Rendered images with source text →
Segment Open
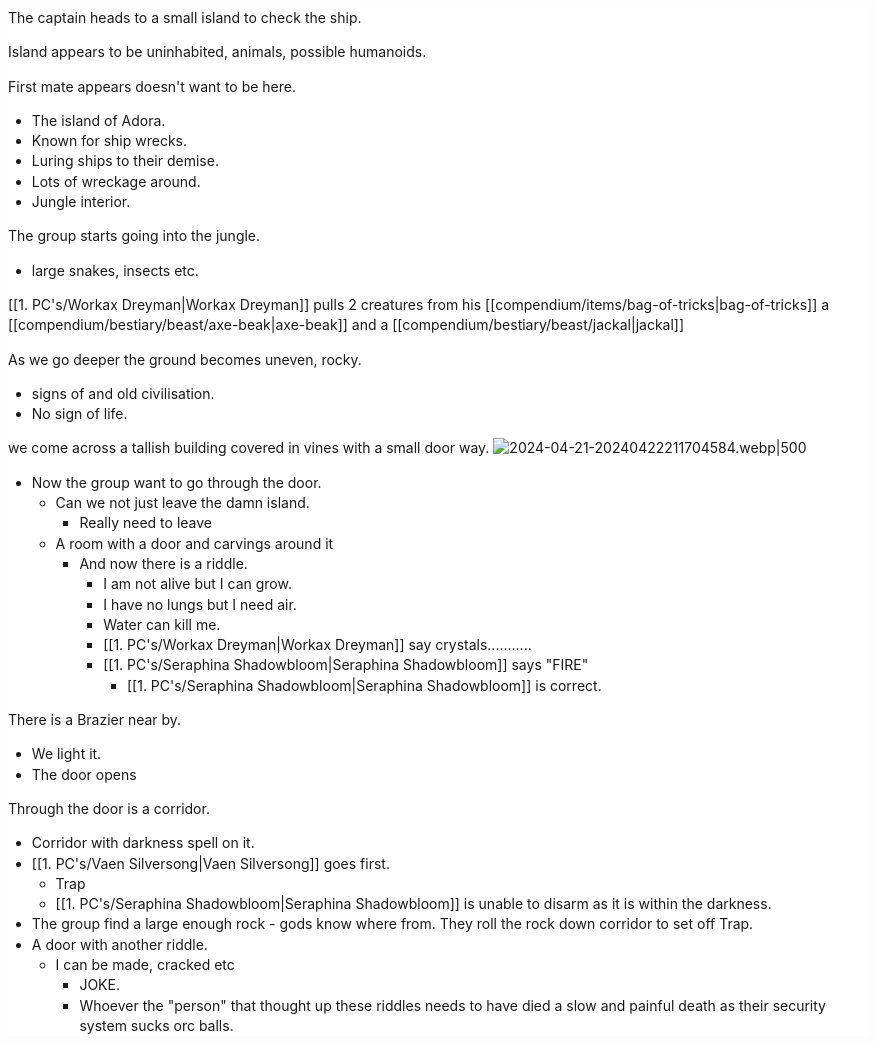 The captain heads to a small island to check the ship.

Island appears to be uninhabited, animals, possible humanoids.

First mate appears doesn't want to be here.
- The island of Adora.
- Known for ship wrecks.
- Luring ships to their demise.
- Lots of wreckage around.
- Jungle interior.

The group starts going into the jungle.
- large snakes, insects etc.

[[1. PC's/Workax Dreyman\|Workax Dreyman]]  pulls 2 creatures from his [[compendium/items/bag-of-tricks\|bag-of-tricks]]  a [[compendium/bestiary/beast/axe-beak\|axe-beak]]  and a [[compendium/bestiary/beast/jackal\|jackal]] 

As we go deeper the ground becomes uneven, rocky.
- signs of and old civilisation.
- No sign of life.

we come across a tallish building covered in vines with a small door way.
![2024-04-21-20240422211704584.webp|500](/img/user/z_Attachments/2024-04-21-20240422211704584.webp)
- Now the group want to go through the door.
	- Can we not just leave the damn island.
		- Really need to leave 
	- A room with a door and carvings around it
		- And now there is a riddle.
			- I am not alive but I can grow.
			- I have no lungs but I need air.
			- Water can kill me.
			- [[1. PC's/Workax Dreyman\|Workax Dreyman]]  say crystals...........
			- [[1. PC's/Seraphina Shadowbloom\|Seraphina Shadowbloom]]  says "FIRE"
				- [[1. PC's/Seraphina Shadowbloom\|Seraphina Shadowbloom]] is correct.

There is a Brazier near by.
- We light it.
- The door opens

Through the door is a corridor.
- Corridor with darkness spell on it.
- [[1. PC's/Vaen Silversong\|Vaen Silversong]]  goes first.
	- Trap
	 - [[1. PC's/Seraphina Shadowbloom\|Seraphina Shadowbloom]] is unable to disarm as it is within the darkness.
 - The group find a large enough rock - gods know where from.  They roll the rock down corridor to set off Trap.
 - A door with another riddle.
	 - I can be made, cracked etc
		 - JOKE.
		- Whoever the "person" that thought up these riddles needs to have died a slow and painful death as their security system sucks orc balls.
Segment Closed
Reproduce the data above line for line, from its first line through the line containing "- Now the group want to go through the door.", both ends included, with the pictures omitted and nothing more.

Exercise response →
 The captain heads to a small island to check the ship.

Island appears to be uninhabited, animals, possible humanoids.

First mate appears doesn't want to be here.
- The island of Adora.
- Known for ship wrecks.
- Luring ships to their demise.
- Lots of wreckage around.
- Jungle interior.

The group starts going into the jungle.
- large snakes, insects etc.

[[1. PC's/Workax Dreyman\|Workax Dreyman]]  pulls 2 creatures from his [[compendium/items/bag-of-tricks\|bag-of-tricks]]  a [[compendium/bestiary/beast/axe-beak\|axe-beak]]  and a [[compendium/bestiary/beast/jackal\|jackal]] 

As we go deeper the ground becomes uneven, rocky.
- signs of and old civilisation.
- No sign of life.

we come across a tallish building covered in vines with a small door way.
![2024-04-21-20240422211704584.webp|500](/img/user/z_Attachments/2024-04-21-20240422211704584.webp)
- Now the group want to go through the door.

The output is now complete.